By Barbara Liston
ORLANDO Fla. (Reuters) - A Florida jury awarded thousands of homeowners $20.7 million in compensation for the healthy citrus trees removed from their yards a decade ago when the state was trying to stop the spread of citrus canker, their lawyer said on Thursday.
The award marked the latest in a series of class-action victories for homeowners who sued over the state's approach to containing the highly contagious disease, which threatened Florida's $9 billion citrus industry.
A jury earlier this week decided the state owed more than 18,000 Orlando-area homeowners $344 a tree.

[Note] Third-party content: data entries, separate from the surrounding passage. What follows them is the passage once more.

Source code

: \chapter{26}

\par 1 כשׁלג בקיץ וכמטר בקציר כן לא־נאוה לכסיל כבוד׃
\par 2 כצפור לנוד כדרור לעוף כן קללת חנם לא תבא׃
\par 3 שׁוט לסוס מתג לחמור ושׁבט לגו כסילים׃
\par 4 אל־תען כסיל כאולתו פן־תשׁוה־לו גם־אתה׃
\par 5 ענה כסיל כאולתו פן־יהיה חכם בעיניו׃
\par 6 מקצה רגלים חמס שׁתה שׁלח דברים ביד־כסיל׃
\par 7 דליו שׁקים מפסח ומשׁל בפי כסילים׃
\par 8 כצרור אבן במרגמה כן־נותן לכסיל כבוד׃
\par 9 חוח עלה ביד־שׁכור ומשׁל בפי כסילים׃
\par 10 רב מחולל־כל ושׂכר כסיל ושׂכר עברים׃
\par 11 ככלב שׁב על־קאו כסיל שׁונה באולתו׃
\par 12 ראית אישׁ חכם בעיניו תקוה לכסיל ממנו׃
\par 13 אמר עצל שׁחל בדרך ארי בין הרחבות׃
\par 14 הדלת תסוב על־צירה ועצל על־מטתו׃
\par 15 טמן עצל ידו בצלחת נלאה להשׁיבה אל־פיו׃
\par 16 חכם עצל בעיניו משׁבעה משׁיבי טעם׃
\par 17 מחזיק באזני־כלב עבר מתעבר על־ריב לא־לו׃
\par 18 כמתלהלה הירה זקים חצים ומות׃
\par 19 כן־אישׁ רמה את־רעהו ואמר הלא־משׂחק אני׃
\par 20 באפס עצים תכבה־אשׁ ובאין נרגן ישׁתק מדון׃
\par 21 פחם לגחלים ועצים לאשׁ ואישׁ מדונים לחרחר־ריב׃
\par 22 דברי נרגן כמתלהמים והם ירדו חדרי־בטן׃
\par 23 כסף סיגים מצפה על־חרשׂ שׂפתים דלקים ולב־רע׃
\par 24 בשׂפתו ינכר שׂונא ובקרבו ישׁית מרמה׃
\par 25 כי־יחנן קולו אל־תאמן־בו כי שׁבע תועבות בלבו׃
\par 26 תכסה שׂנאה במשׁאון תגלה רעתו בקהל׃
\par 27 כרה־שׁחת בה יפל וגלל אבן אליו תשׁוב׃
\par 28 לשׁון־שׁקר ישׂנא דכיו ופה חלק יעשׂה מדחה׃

In all, 60,000 citrus trees were cut down, said Florida attorney Robert Gilbert, who has led similar class-action lawsuits in other regions.
In the early 2000s, the state uprooted healthy trees within 1,900 feet of trees known to be infected, Gilbert said, under the thinking that removal would best contain the citrus canker disease.

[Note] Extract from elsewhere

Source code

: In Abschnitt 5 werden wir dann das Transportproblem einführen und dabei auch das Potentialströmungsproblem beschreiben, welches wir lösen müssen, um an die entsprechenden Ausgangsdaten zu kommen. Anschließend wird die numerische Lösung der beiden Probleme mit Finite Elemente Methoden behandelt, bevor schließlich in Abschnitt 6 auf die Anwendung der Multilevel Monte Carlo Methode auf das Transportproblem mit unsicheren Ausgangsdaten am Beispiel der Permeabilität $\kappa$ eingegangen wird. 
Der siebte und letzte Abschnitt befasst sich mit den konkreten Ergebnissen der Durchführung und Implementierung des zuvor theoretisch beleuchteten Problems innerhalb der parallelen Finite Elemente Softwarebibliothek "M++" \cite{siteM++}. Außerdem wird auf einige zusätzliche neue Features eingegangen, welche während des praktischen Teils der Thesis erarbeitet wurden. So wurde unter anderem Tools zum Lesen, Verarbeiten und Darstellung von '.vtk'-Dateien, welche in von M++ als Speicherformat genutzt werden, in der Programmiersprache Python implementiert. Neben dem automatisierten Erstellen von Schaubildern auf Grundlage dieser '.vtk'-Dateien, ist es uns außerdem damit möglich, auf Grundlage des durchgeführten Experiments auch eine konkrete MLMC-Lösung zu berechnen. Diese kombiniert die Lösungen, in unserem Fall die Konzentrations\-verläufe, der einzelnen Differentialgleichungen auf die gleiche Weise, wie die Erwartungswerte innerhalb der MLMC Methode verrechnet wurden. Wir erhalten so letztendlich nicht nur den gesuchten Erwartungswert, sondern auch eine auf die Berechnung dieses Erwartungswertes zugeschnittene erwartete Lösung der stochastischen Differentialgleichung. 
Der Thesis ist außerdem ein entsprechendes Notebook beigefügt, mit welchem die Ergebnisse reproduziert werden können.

Other juries have also returned multimillion-dollar awards for homeowners, he said, but affected Florida homeowners have yet to see a payday.
No homeowner has received compensation from the state, which argues that the Legislature must approve payment, Gilbert said.
He said the Florida Department of Agriculture and Consumer Services was relying on a law passed after the state spent millions of dollars compensating commercial growers in the 1990s for trees destroyed during an earlier canker scare.
Florida officials could not immediately be reached for comment.